Records drawn from a dataset:
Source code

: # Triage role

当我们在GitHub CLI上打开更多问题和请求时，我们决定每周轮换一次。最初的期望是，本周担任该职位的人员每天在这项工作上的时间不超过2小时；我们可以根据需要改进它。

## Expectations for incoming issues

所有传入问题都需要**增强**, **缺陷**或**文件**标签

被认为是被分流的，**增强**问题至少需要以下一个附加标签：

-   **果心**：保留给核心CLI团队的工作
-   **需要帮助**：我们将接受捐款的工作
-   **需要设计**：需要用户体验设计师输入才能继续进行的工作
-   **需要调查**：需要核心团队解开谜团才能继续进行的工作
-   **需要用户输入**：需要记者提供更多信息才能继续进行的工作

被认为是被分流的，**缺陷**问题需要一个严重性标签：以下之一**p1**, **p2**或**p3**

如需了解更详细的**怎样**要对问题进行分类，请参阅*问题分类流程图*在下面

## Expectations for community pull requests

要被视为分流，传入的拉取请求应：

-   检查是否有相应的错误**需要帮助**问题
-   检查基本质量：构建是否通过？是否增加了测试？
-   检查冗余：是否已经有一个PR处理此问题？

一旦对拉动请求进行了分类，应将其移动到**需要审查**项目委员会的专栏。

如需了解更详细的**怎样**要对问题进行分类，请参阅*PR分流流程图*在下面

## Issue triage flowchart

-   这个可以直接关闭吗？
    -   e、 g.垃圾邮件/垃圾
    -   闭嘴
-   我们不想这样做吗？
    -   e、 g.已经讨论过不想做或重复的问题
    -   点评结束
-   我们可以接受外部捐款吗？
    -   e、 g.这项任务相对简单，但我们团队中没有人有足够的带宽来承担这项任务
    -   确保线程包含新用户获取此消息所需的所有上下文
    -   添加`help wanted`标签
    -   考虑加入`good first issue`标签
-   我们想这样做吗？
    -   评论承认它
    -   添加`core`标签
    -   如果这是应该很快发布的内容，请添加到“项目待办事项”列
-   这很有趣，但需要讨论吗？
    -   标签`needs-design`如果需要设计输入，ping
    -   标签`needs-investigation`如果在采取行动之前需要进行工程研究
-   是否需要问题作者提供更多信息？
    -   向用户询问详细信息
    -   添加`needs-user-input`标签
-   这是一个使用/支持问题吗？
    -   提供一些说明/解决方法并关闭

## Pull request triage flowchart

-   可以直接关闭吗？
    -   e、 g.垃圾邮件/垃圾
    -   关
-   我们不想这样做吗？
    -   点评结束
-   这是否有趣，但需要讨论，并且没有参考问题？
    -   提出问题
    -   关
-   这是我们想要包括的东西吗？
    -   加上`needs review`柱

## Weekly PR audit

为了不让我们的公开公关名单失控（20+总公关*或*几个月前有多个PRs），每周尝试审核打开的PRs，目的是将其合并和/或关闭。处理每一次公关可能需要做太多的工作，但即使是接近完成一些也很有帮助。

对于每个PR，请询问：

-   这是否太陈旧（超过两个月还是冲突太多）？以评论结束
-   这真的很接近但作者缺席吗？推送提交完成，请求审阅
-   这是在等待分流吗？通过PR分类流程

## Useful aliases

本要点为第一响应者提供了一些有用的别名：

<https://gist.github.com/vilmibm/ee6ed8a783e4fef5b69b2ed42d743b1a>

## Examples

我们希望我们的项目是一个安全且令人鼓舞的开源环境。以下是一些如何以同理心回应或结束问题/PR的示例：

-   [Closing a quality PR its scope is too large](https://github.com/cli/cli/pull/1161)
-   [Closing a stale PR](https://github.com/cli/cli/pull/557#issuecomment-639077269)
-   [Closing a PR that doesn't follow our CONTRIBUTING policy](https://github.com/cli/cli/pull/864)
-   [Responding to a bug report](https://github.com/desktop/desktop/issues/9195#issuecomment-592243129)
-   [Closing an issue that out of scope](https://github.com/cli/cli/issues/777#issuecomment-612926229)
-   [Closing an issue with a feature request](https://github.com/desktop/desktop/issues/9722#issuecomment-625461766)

**TASK DESCRIPTION**
Output the data above without altering a line.

**RESPONSE BOX**
Source code

: # Triage role

当我们在GitHub CLI上打开更多问题和请求时，我们决定每周轮换一次。最初的期望是，本周担任该职位的人员每天在这项工作上的时间不超过2小时；我们可以根据需要改进它。

## Expectations for incoming issues

所有传入问题都需要**增强**, **缺陷**或**文件**标签

被认为是被分流的，**增强**问题至少需要以下一个附加标签：

-   **果心**：保留给核心CLI团队的工作
-   **需要帮助**：我们将接受捐款的工作
-   **需要设计**：需要用户体验设计师输入才能继续进行的工作
-   **需要调查**：需要核心团队解开谜团才能继续进行的工作
-   **需要用户输入**：需要记者提供更多信息才能继续进行的工作

被认为是被分流的，**缺陷**问题需要一个严重性标签：以下之一**p1**, **p2**或**p3**

如需了解更详细的**怎样**要对问题进行分类，请参阅*问题分类流程图*在下面

## Expectations for community pull requests

要被视为分流，传入的拉取请求应：

-   检查是否有相应的错误**需要帮助**问题
-   检查基本质量：构建是否通过？是否增加了测试？
-   检查冗余：是否已经有一个PR处理此问题？

一旦对拉动请求进行了分类，应将其移动到**需要审查**项目委员会的专栏。

如需了解更详细的**怎样**要对问题进行分类，请参阅*PR分流流程图*在下面

## Issue triage flowchart

-   这个可以直接关闭吗？
    -   e、 g.垃圾邮件/垃圾
    -   闭嘴
-   我们不想这样做吗？
    -   e、 g.已经讨论过不想做或重复的问题
    -   点评结束
-   我们可以接受外部捐款吗？
    -   e、 g.这项任务相对简单，但我们团队中没有人有足够的带宽来承担这项任务
    -   确保线程包含新用户获取此消息所需的所有上下文
    -   添加`help wanted`标签
    -   考虑加入`good first issue`标签
-   我们想这样做吗？
    -   评论承认它
    -   添加`core`标签
    -   如果这是应该很快发布的内容，请添加到“项目待办事项”列
-   这很有趣，但需要讨论吗？
    -   标签`needs-design`如果需要设计输入，ping
    -   标签`needs-investigation`如果在采取行动之前需要进行工程研究
-   是否需要问题作者提供更多信息？
    -   向用户询问详细信息
    -   添加`needs-user-input`标签
-   这是一个使用/支持问题吗？
    -   提供一些说明/解决方法并关闭

## Pull request triage flowchart

-   可以直接关闭吗？
    -   e、 g.垃圾邮件/垃圾
    -   关
-   我们不想这样做吗？
    -   点评结束
-   这是否有趣，但需要讨论，并且没有参考问题？
    -   提出问题
    -   关
-   这是我们想要包括的东西吗？
    -   加上`needs review`柱

## Weekly PR audit

为了不让我们的公开公关名单失控（20+总公关*或*几个月前有多个PRs），每周尝试审核打开的PRs，目的是将其合并和/或关闭。处理每一次公关可能需要做太多的工作，但即使是接近完成一些也很有帮助。

对于每个PR，请询问：

-   这是否太陈旧（超过两个月还是冲突太多）？以评论结束
-   这真的很接近但作者缺席吗？推送提交完成，请求审阅
-   这是在等待分流吗？通过PR分类流程

## Useful aliases

本要点为第一响应者提供了一些有用的别名：

<https://gist.github.com/vilmibm/ee6ed8a783e4fef5b69b2ed42d743b1a>

## Examples

我们希望我们的项目是一个安全且令人鼓舞的开源环境。以下是一些如何以同理心回应或结束问题/PR的示例：

-   [Closing a quality PR its scope is too large](https://github.com/cli/cli/pull/1161)
-   [Closing a stale PR](https://github.com/cli/cli/pull/557#issuecomment-639077269)
-   [Closing a PR that doesn't follow our CONTRIBUTING policy](https://github.com/cli/cli/pull/864)
-   [Responding to a bug report](https://github.com/desktop/desktop/issues/9195#issuecomment-592243129)
-   [Closing an issue that out of scope](https://github.com/cli/cli/issues/777#issuecomment-612926229)
-   [Closing an issue with a feature request](https://github.com/desktop/desktop/issues/9722#issuecomment-625461766)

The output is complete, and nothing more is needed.